What am I doing?

Inner peace feels like cherries in spring and the leaves in August. It's like scratching an itch. Like finding a perfect puddle of water.

20081225

A Prison

It's Christmas today.

I've spent nearly 5 months away from home, and this is my first extended visit back since the summer. After so long away, I've forgotten what life was like back here. My sister used to call me, nearly every week, with new stories about dealing with a mother who runs her family like a dictatorship. My response was always neutral, and I thought that it was a sign of my maturity that I was able to let go of my petty teenage quarrels and deal with things like an adult. I thought my sister was just immature.

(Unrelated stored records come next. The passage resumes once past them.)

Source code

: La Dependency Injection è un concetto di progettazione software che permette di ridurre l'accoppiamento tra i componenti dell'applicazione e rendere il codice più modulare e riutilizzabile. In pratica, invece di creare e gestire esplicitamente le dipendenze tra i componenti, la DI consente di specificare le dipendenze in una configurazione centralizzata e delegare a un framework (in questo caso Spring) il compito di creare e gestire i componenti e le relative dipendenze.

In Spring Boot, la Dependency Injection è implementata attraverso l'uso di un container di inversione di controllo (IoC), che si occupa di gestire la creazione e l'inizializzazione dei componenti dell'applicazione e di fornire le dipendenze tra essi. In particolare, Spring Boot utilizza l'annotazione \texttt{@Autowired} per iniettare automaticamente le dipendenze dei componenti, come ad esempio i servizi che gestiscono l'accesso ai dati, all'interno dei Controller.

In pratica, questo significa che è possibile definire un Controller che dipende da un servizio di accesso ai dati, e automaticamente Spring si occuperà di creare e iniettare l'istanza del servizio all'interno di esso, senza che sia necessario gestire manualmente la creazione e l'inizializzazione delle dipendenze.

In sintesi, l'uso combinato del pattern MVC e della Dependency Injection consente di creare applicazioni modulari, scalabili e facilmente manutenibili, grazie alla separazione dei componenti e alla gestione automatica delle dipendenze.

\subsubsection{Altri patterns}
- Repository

Unfortunately, as this holiday has proven, it wasn't my maturity that made my mother easier to deal with - it was the distance. I've spent so much time away, I've actually forgotten exactly how difficult life is at home, and I assumed it was just because I 'grew up'. No, my mother is still the same as ever, made even worse by the fact that I'm no longer a child, or even a teenager. I'm a 20-year-old man who is upset because his mother is pointedly ignoring both her children on Christmas day, for no reason at all.

Maybe she woke up on the wrong side of the bed or something, but it's a terrifying day when you realize you are more mature than your parent. When it comes to the point when you realize all the flaws that are inherent in your mother, and you wonder if those flaws have been subconsciously, subliminally, taught to you. I watch my mother treat arguments with the "My word is law" routine, and I wonder if I learned that from her. I hear her telling her friends about her humility, her charity, her generosity, and then as she tells me, "Don't help him shovel his driveway, he never helped us."

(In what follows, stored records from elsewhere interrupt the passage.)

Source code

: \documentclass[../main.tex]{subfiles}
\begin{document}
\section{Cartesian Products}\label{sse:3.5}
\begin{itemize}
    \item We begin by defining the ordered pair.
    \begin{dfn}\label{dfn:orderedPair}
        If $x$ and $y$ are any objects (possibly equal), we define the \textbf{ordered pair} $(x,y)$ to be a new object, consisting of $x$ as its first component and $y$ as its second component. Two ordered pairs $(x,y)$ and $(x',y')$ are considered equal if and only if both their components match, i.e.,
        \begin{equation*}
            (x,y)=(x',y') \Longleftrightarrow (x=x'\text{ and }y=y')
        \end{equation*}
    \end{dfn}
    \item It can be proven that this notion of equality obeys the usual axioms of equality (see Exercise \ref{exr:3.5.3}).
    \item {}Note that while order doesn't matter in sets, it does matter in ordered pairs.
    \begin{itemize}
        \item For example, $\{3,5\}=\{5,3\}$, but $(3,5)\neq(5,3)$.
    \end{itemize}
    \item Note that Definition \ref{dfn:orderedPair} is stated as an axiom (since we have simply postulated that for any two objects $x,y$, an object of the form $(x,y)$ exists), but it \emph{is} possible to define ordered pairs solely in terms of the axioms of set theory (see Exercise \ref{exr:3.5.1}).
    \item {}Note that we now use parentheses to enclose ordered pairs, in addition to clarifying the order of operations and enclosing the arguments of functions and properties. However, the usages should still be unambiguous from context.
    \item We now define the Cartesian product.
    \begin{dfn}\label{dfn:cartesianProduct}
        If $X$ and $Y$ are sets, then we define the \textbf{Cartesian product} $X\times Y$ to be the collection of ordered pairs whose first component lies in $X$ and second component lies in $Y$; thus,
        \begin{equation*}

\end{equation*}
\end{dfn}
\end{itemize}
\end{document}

Don't get me wrong. I owe my mother everything. But I'm beginning to lose faith in the opinion that my mother is "The Best." I'm beginning to see her flaws, her obsession for control, and most of all her inflexibility. I can see the way my own personality has split from the way she has taught me - in a sense, the idea that children are always an improvement on their parents has come true. I've taken the good points from my mother, but now I can see what parts need fixing.

It's just gotten worse, because I'm no longer used to it. I come home, and after a few days, I can feel the walls closing in. It's literally like a prison in the sense that I feel so trapped by the tension. Even worse, I can escape, back to Hamilton. But would that make me a coward? In any case, I can't leave my sister behind, and I can't take her with me, because she wouldn't have anything to do.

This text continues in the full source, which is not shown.